Australian Airports Equipped With New Counter-Terrorism Units


New counter-terrorism units have been working at Australia's two largest airports since last week and had already intercepted a person of interest, the prime minister said today.

Tony Abbott said the units operating at Sydney and Melbourne Airports would soon be introduced at all Australian international airports to monitor the movements of travellers on security watch lists. Biometric screening of passengers will also be introduced at all airports.

"I'm advised that these new units have already intercepted at least one person of interest," Abbott told Parliament. "This government will do I'm sure this Parliament will do everything that is reasonably necessary to keep our country safe."

The Australian Customs and Border Protection Service today did not immediately supply details of the person of interest, or say if charges had been laid.

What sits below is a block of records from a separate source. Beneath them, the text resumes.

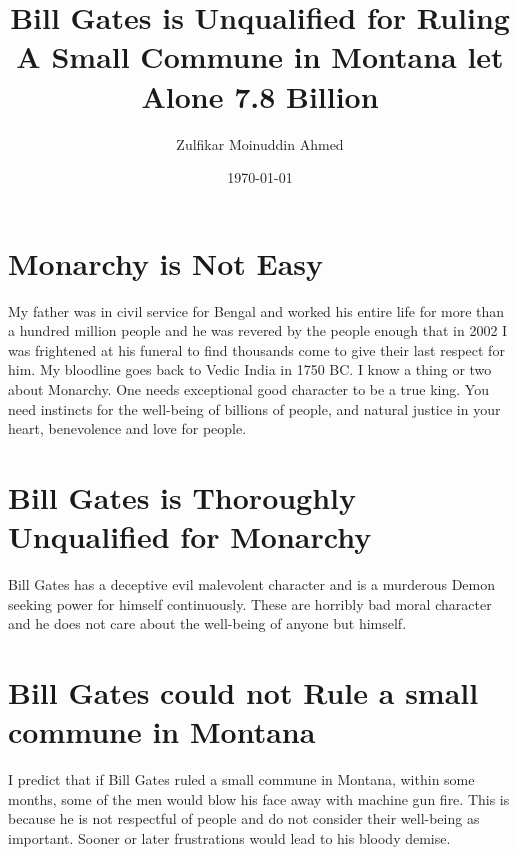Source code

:\documentclass{amsart}
\title{Bill Gates is Unqualified for Ruling A Small Commune in Montana let Alone 7.8 Billion}
\author{Zulfikar Moinuddin Ahmed}
\date{\today}
\begin{document}
\maketitle

\section{Monarchy is Not Easy}

My father was in civil service for Bengal and worked his entire life for more than a hundred million people and he was revered by the people enough that in 2002 I was frightened at his funeral to find thousands come to give their last respect for him.  My bloodline goes back to Vedic India in 1750 BC.  I know a thing or two about Monarchy.  One needs exceptional good character to be a true king.  You need instincts for the well-being of billions of people, and natural justice in your heart, benevolence and love for people.

\section{Bill Gates is Thoroughly Unqualified for Monarchy}

Bill Gates has a deceptive evil malevolent character and is a murderous Demon seeking power for himself continuously.  These are horribly bad moral character and he does not care about the well-being of anyone but himself.  

\section{Bill Gates could not Rule a small commune in Montana}

I predict that if Bill Gates ruled a small commune in Montana, within some months, some of the men would blow his face away with machine gun fire.  This is because he is not respectful of people and do not consider their well-being as important.  Sooner or later frustrations would lead to his bloody demise.
\end{document}
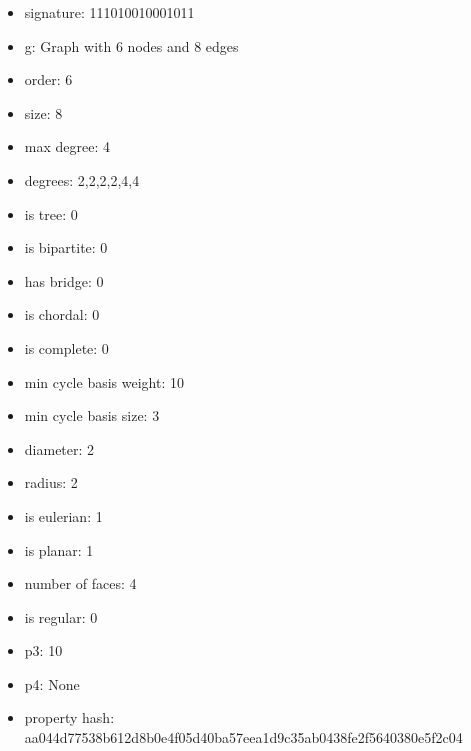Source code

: \begin{itemize}
\item signature: 111010010001011
\item g: Graph with 6 nodes and 8 edges
\item order: 6
\item size: 8
\item max degree: 4
\item degrees: 2,2,2,2,4,4
\item is tree: 0
\item is bipartite: 0
\item has bridge: 0
\item is chordal: 0
\item is complete: 0
\item min cycle basis weight: 10
\item min cycle basis size: 3
\item diameter: 2
\item radius: 2
\item is eulerian: 1
\item is planar: 1
\item number of faces: 4
\item is regular: 0
\item p3: 10
\item p4: None
\item property hash: aa044d77538b612d8b0e4f05d40ba57eea1d9c35ab0438fe2f5640380e5f2c04
\end{itemize}
\newpage
\begin{figure}
\end{figure}

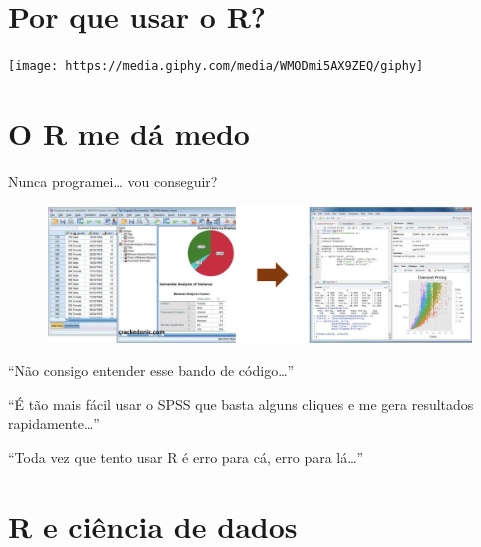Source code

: \documentclass[
]{article}
\begin{document}
\hypertarget{por-que-usar-o-r}{%
\section{Por que usar o R?}\label{por-que-usar-o-r}}

\begin{center}\texttt{[image: https://media.giphy.com/media/WMODmi5AX9ZEQ/giphy]} \end{center}

\hypertarget{o-r-me-duxe1-medo}{%
\section{O R me dá medo}\label{o-r-me-duxe1-medo}}

Nunca programei\ldots{} vou conseguir?

\begin{figure}

{\centering \includegraphics[width=1\linewidth,height=1\textheight]{imagem/r_spss} 

}

\caption{ }\label{fig:r_spss, figures-side}
\end{figure}

``Não consigo entender esse bando de código\ldots{}''

``É tão mais fácil usar o SPSS que basta alguns cliques e me gera
resultados rapidamente\ldots{}''

``Toda vez que tento usar R é erro para cá, erro para lá\ldots{}''

\hypertarget{r-e-ciuxeancia-de-dados}{%
\section{R e ciência de dados}\label{r-e-ciuxeancia-de-dados}}
\end{document}
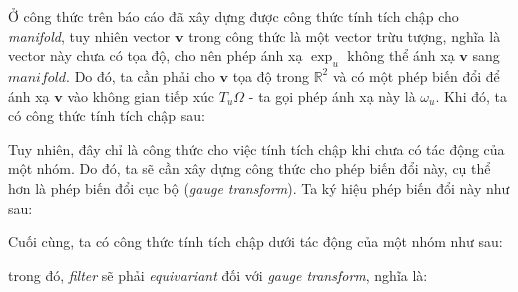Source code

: Ở công thức trên báo cáo đã xây dựng được công thức tính tích chập cho \textit{manifold}, tuy nhiên vector $\mathbf{v}$ trong công thức là một vector trừu tượng, nghĩa là vector này chưa có tọa độ, cho nên phép ánh xạ $\exp_u$ không thể ánh xạ $\mathbf{v}$ sang $manifold$. Do đó, ta cần phải cho $\mathbf{v}$ tọa độ trong $\mathbb{R}^2$ và có một phép biến đổi để ánh xạ $\mathbf{v}$ vào không gian tiếp xúc $T_u \Omega$ - ta gọi phép ánh xạ này là $\omega_u$. Khi đó, ta có công thức tính tích chập sau:
\begin{center}
    \vspace{-0.5cm}
\end{center}
\vspace{-0.5cm}
Tuy nhiên, đây chỉ là công thức cho việc tính tích chập khi chưa có tác động của một nhóm. Do đó, ta sẽ cần xây dựng công thức cho phép biến đổi này, cụ thể hơn là phép biến đổi cục bộ (\textit{gauge transform}). Ta ký hiệu phép biến đổi này như sau:
\begin{center}
    \vspace{-0.5cm}
\end{center}
\vspace{-0.5cm}
Cuối cùng, ta có công thức tính tích chập dưới tác động của một nhóm như sau:
\begin{center}
\end{center}
trong đó, \textit{filter} sẽ phải \textit{equivariant} đối với \textit{gauge transform}, nghĩa là:
\begin{center}
\end{center}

Sky News television reported that a man was prevented from flying with his family from Melbourne to Lebanon this week and was detained for questioning.

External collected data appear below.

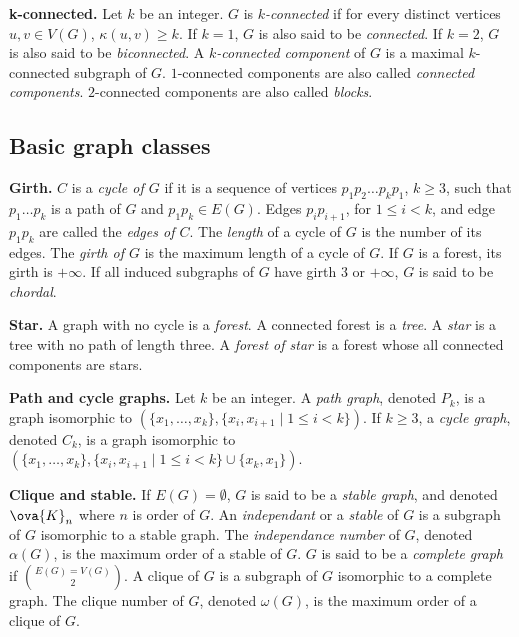 
\medskip

\textbf{k-connected.}
Let $k$ be an integer. $G$ is \emph{$k$-connected} if for every distinct vertices $u, v \in V(G)$, $\kappa(u,v) \geq k$. If $k = 1$, $G$ is also said to be \emph{connected}. If $k = 2$, $G$ is also said to be \emph{biconnected}.
A \emph{$k$-connected component} of $G$ is a maximal $k$-connected subgraph of $G$. $1$-connected components are also called \emph{connected components}. $2$-connected components are also called \emph{blocks}.


\subsection{Basic graph classes}


\textbf{Girth.}
$C$ is a \emph{cycle of $G$} if it is a sequence of vertices $p_1p_2\ldots p_kp_1$, $k \geq 3$, such that $p_1\ldots p_k$ is a path of $G$ and $p_1p_k \in E(G)$.
Edges $p_ip_{i+1}$,  for  $1\leq i <k$, and edge $p_1p_k$ are called the {\em edges of $C$}.
The {\em length} of a cycle of $G$ is the number of its edges. The \emph{girth of $G$} is the maximum length of a cycle of $G$. If $G$ is a forest, its girth is $+\infty$. If all induced subgraphs of $G$ have girth $3$ or $+\infty$, $G$ is said to be \emph{chordal}.

\medskip

\textbf{Star.}
A graph with no cycle is a \emph{forest}. A connected forest is a \emph{tree}. A \emph{star} is a tree with no path of length three. A \emph{forest of star} is a forest whose all connected components are stars.

\medskip

\textbf{Path and cycle graphs.}
Let $k$ be an integer. A \emph{path graph}, denoted $P_k$, is a graph isomorphic to $(\{x_1,\dots, x_k\}, \{x_i, x_{i+1} \mid 1 \leq i < k \})$. If $k \geq 3$, a \emph{cycle graph}, denoted $C_k$, is a graph isomorphic to $(\{x_1,\dots, x_k\}, \{x_i, x_{i+1} \mid 1 \leq i < k \} \cup \{x_k,x_1\})$.

\medskip

\textbf{Clique and stable.}
If $E(G) = \emptyset$, $G$ is said to be a \emph{stable graph}, and denoted $\ova{K}_n$ where $n$ is order of $G$. An \emph{independant} or a \emph{stable} of $G$ is a subgraph of $G$ isomorphic to a stable graph. The \emph{independance number} of $G$, denoted $\alpha(G)$, is the maximum order of a stable of $G$.
$G$ is said to be a \emph{complete graph} if $E(G) = V(G) \choose 2$. A clique of $G$ is a subgraph of $G$ isomorphic to a complete graph. The clique number of $G$, denoted $\omega(G)$, is the maximum order of a clique of $G$.

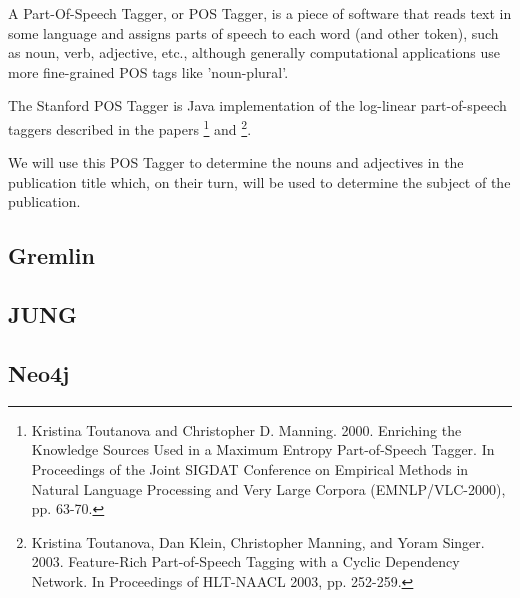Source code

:
A Part-Of-Speech Tagger, or POS Tagger, is a piece of software that reads text in some language and assigns parts of speech to each word (and other token), such as noun, verb, adjective, etc., although generally computational applications use more fine-grained POS tags like 'noun-plural'. 

The Stanford POS Tagger is Java implementation of the log-linear part-of-speech taggers described in the papers \footnote{Kristina Toutanova and Christopher D. Manning. 2000. Enriching the Knowledge Sources Used in a Maximum Entropy Part-of-Speech Tagger. In Proceedings of the Joint SIGDAT Conference on Empirical Methods in Natural Language Processing and Very Large Corpora (EMNLP/VLC-2000), pp. 63-70.} and \footnote{Kristina Toutanova, Dan Klein, Christopher Manning, and Yoram Singer. 2003. Feature-Rich Part-of-Speech Tagging with a Cyclic Dependency Network. In Proceedings of HLT-NAACL 2003, pp. 252-259.}.

We will use this POS Tagger to determine the nouns and adjectives in the publication title which, on their turn, will be used to determine the subject of the publication. 

\subsection{Gremlin}

\subsection{JUNG}

\subsection{Neo4j}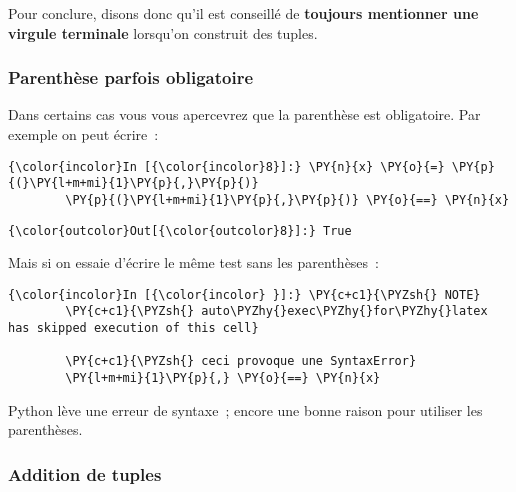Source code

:     Pour conclure, disons donc qu'il est conseillé de \textbf{toujours
mentionner une virgule terminale} lorsqu'on construit des tuples.

    \hypertarget{parenthuxe8se-parfois-obligatoire}{%
\subsubsection{Parenthèse parfois
obligatoire}\label{parenthuxe8se-parfois-obligatoire}}

    Dans certains cas vous vous apercevrez que la parenthèse est
obligatoire. Par exemple on peut écrire~:

    \begin{Verbatim}[commandchars=\\\{\},frame=single,framerule=0.3mm,rulecolor=\color{cellframecolor}]
{\color{incolor}In [{\color{incolor}8}]:} \PY{n}{x} \PY{o}{=} \PY{p}{(}\PY{l+m+mi}{1}\PY{p}{,}\PY{p}{)}
        \PY{p}{(}\PY{l+m+mi}{1}\PY{p}{,}\PY{p}{)} \PY{o}{==} \PY{n}{x}
\end{Verbatim}


\begin{Verbatim}[commandchars=\\\{\},frame=single,framerule=0.3mm,rulecolor=\color{cellframecolor}]
{\color{outcolor}Out[{\color{outcolor}8}]:} True
\end{Verbatim}
            
    Mais si on essaie d'écrire le même test sans les parenthèses~:

    \begin{Verbatim}[commandchars=\\\{\},frame=single,framerule=0.3mm,rulecolor=\color{cellframecolor}]
{\color{incolor}In [{\color{incolor} }]:} \PY{c+c1}{\PYZsh{} NOTE}
        \PY{c+c1}{\PYZsh{} auto\PYZhy{}exec\PYZhy{}for\PYZhy{}latex has skipped execution of this cell}
        
        \PY{c+c1}{\PYZsh{} ceci provoque une SyntaxError}
        \PY{l+m+mi}{1}\PY{p}{,} \PY{o}{==} \PY{n}{x}
\end{Verbatim}


    Python lève une erreur de syntaxe~; encore une bonne raison pour
utiliser les parenthèses.

    \hypertarget{addition-de-tuples}{%
\subsubsection{Addition de tuples}\label{addition-de-tuples}}

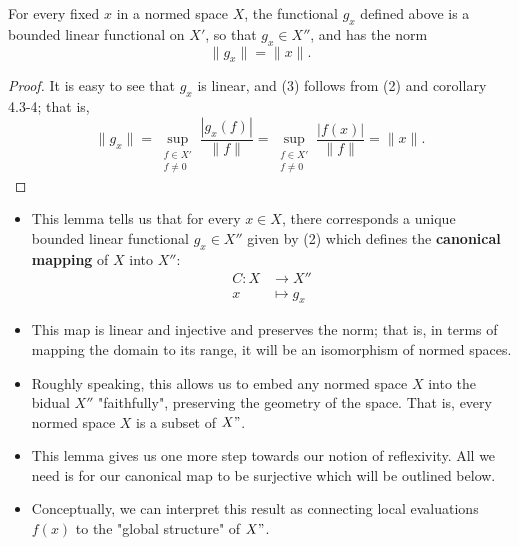 \begin{lemma}[Norm of \( g_x \)]
For every fixed \( x  \) in a normed space \( X  \), the functional \( {g}_{x} \) defined above is a bounded linear functional on \( X' \), so that \( {g}_{x} \in X'' \), and has the norm      
\[  \|{g}_{x}\| = \|x\|.  \tag{3}\]
\end{lemma}
\begin{proof}
It is easy to see that \( {g}_{x} \) is linear, and (3) follows from (2) and corollary 4.3-4; that is,
\[  \|{g}_{x}\| = \sup_{\substack{f \in X' \\ f \neq 0}} \frac{ | {g}_{x}(f) |  }{ \|f\| }  = \sup_{\substack{f \in X' \\ f \neq 0 }} \frac{ |f(x)|  }{  \|f \| }  = \|x \|. \tag{4} \]
\end{proof}

\begin{itemize}
    \item This lemma tells us that for every \( x \in X  \), there corresponds a unique bounded linear functional \( {g}_{x} \in X'' \) given by (2) which defines the \textbf{canonical mapping} of \( X  \) into \( X'' \):
        \begin{align*}
            C: X &\longrightarrow X'' \tag{5} \\
                x &\longmapsto {g}_{x}
        \end{align*}
    \item This map is linear and injective and preserves the norm; that is, in terms of mapping the domain to its range, it will be an isomorphism of normed spaces.
    \item Roughly speaking, this allows us to embed any normed space \( X  \) into the bidual \( X'' \) "faithfully", preserving the geometry of the space. That is, every normed space \( X  \) is a subset of \( X" \).
    \item This lemma gives us one more step towards our notion of reflexivity. All we need is for our canonical map to be surjective which will be outlined below.
    \item Conceptually, we can interpret this result as connecting local evaluations \( f(x) \) to the "global structure" of \( X" \).
\end{itemize}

The Australian government is giving high priority to reducing the domestic terrorism threat created by homegrown extremists who travel to Syria and Iraq to fight.

Australia and the United States will raise at the United Nations General Assembly in September the need for governments to cooperate against the common threat.

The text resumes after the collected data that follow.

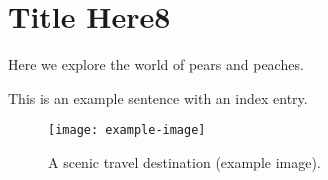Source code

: \newpage
\chapter{Title Here8}




Here we explore the world of pears and peaches.




This is an example sentence with an index entry.
\lipsum[1]  %
\begin{figure}[htbp]
  \centering
  \texttt{[image: example-image]} %
  \caption{A scenic travel destination (example image).}
\end{figure}
\lipsum[1]  %
\lipsum[2]  %




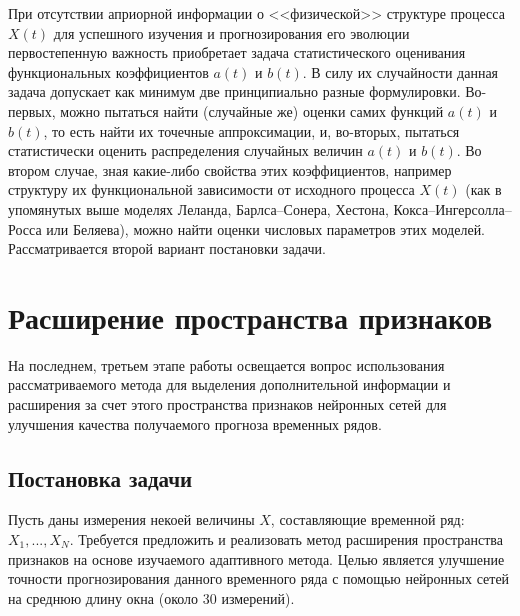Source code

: \documentclass[oneside,senior,etd]{BYUPhys}
\newcommand{\todo}[1]{\textcolor{red}{#1}}
\begin{document}
		При отсутствии априорной информации о <<физической>> структуре процесса $X(t)$ для успешного изучения и прогнозирования его эволюции первостепенную важность приобретает задача  статистического оценивания функциональных коэффициентов $a(t)$ и $b(t)$. В силу их случайности данная задача допускает как минимум две принципиально разные формулировки. Во-первых, можно пытаться найти (случайные же) оценки самих функций $a(t)$ и $b(t)$, то есть найти их точечные аппроксимации, и, во-вторых, пытаться статистически оценить распределения случайных величин $a(t)$ и $b(t)$. Во втором случае, зная какие-либо свойства этих коэффициентов, например структуру их функциональной зависимости от исходного процесса $X(t)$ (как в упомянутых выше моделях Леланда, Барлса--Сонера, Хестона, Кокса--Ингерсолла--Росса или Беляева), можно найти оценки числовых параметров этих моделей.
		\\
		
		Рассматривается второй вариант постановки задачи.
		
        
\section{Расширение пространства признаков}
    На последнем, третьем этапе работы освещается вопрос использования рассматриваемого метода для выделения дополнительной информации и расширения за счет этого пространства признаков нейронных сетей для улучшения качества получаемого прогноза временных рядов. 
    
    \subsection{Постановка задачи}
	    Пусть даны измерения некоей величины $X$, составляющие временной ряд: $X_1, ..., X_N$. Требуется предложить и реализовать метод расширения пространства признаков на основе изучаемого адаптивного метода. Целью является улучшение точности прогнозирования данного временного ряда с помощью нейронных сетей на среднюю длину окна (около 30 измерений).
	    
\end{document}
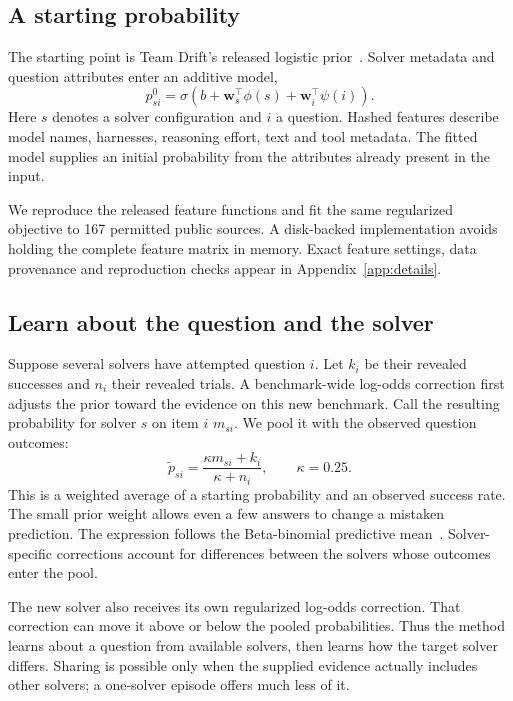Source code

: \documentclass{article}
\begin{document}
\subsection{A starting probability}
The starting point is Team Drift's released logistic prior~\cite{drift}. Solver metadata and question attributes enter an additive model,
\begin{equation}
p^0_{si}=\sigma\!\left(b+\mathbf w_s^\top\phi(s)+\mathbf w_i^\top\psi(i)\right).
\end{equation}
Here $s$ denotes a solver configuration and $i$ a question. Hashed features describe model names, harnesses, reasoning effort, text and tool metadata. The fitted model supplies an initial probability from the attributes already present in the input.

We reproduce the released feature functions and fit the same regularized objective to 167 permitted public sources. A disk-backed implementation avoids holding the complete feature matrix in memory. Exact feature settings, data provenance and reproduction checks appear in Appendix~\ref{app:details}.

\subsection{Learn about the question and the solver}
Suppose several solvers have attempted question $i$. Let $k_i$ be their revealed successes and $n_i$ their revealed trials. A benchmark-wide log-odds correction first adjusts the prior toward the evidence on this new benchmark. Call the resulting probability for solver $s$ on item $i$ $m_{si}$. We pool it with the observed question outcomes:
\begin{equation}
\widetilde p_{si}=\frac{\kappa m_{si}+k_i}{\kappa+n_i},\qquad\kappa=0.25.
\label{eq:pool-main}
\end{equation}
This is a weighted average of a starting probability and an observed success rate. The small prior weight allows even a few answers to change a mistaken prediction. The expression follows the Beta-binomial predictive mean~\cite{beta}. Solver-specific corrections account for differences between the solvers whose outcomes enter the pool.

The new solver also receives its own regularized log-odds correction. That correction can move it above or below the pooled probabilities. Thus the method learns about a question from available solvers, then learns how the target solver differs. Sharing is possible only when the supplied evidence actually includes other solvers; a one-solver episode offers much less of it.
\end{document}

Abbott conceded this month that the nation's border security was not good enough after a second suspected jihadist flew to the Middle East using a brother's passport.

A 19-year-old Sydney man slipped out of the country, but was detained on arrival in the United Arab Emirates and deported. A notorious terrorist left Sydney in a similar security breach in December last year.

The government this month proposed tough new counter-terrorism laws as well as USD 590 million in additional resources over four years to help intelligence and law enforcement agencies cope with the scores of Australians who return home after committing terrorist acts overseas.

Some Islamic leaders argue Muslims, a minority of 500,000 in Australia's population of 23 million, were being unfairly targeted.

David Irvine, director general of the Australian Security Intelligence Organisation, Australia's top spy agency, told the National Press Club today that 60 Australians were fighting in Iraq and Syria for the al-Qaida offshoots Islamic State and Jabhat al-Nursa, also known as the Nusra Front. He said another 15 Australian fighters had been killed, including two young suicide bombers.